Eligibility seed file not loading in Databricks because of datetime data type issue

tuva-health / tuva_demo

A starter dbt project and synthetic claims dataset for trying out the Tuva Project.

https://thetuvaproject.com/

Apache License 2.0

14 stars 17 forks source link

Eligibility seed file not loading in Databricks because of datetime data type issue #43

Open cocozuloaga opened 3 months ago

cocozuloaga commented 3 months ago

Describe the bug Eligibility seed file not loading in Databricks because DATETIME data type is not supported.

To Reproduce Run Tuva Demo on Databricks.

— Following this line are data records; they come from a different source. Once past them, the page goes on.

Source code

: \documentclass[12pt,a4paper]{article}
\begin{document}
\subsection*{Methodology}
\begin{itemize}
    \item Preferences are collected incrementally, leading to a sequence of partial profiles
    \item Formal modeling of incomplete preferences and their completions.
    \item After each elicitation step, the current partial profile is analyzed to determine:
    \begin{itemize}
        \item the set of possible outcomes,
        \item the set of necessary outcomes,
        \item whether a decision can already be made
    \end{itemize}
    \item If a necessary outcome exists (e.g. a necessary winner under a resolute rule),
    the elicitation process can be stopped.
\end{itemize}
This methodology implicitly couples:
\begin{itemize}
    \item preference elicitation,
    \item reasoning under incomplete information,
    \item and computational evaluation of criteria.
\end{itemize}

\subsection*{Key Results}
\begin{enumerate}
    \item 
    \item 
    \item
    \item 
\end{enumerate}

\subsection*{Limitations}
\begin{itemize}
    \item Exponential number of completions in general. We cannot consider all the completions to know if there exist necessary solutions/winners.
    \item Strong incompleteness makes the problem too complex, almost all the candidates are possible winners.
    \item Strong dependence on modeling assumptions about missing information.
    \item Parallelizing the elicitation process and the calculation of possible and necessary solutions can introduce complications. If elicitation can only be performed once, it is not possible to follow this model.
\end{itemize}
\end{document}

Screenshot 2024-07-29 at 10 26 45 AM

yubinmimi commented 3 months ago

console_output (1).txt

I changed the input_datetime to timestamp format in the yaml file, but still getting the error. The log file is attached. Thanks so much!

yubinmimi commented 3 months ago

It seems like this line has something to do with it, but can't figure out much:

: [CSV_ENFORCE_SCHEMA_NOT_SUPPORTED] The CSV option enforceSchema cannot be set when using rescuedDataColumn or failOnUnknownFields, as columns are read by name rather than ordinal. SQLSTATE: 0A000

yubinmimi commented 3 months ago

So... @cocozuloaga I made it work with some hacks, but I guess this is just a temporary solution.

I edited the_tuva_project.macros.load_seed.sql, and there I made 'enforceSchema' = 'false', (line 194). Then, I also changed all the datetime variables for other tables, e.g. lab_result, observation, to detect "databricks" and change it to timestamp.

Then, all the synthetic datasets are loaded to the databricks beautifully.

cocozuloaga commented 3 months ago

@yubinmimi glad that worked and you were able to load the seeds! We'll test in our Databricks environment as soon as we have it ready and push a fix to tuva_demo so that the hack you described is not necessary. Thanks for the feedback!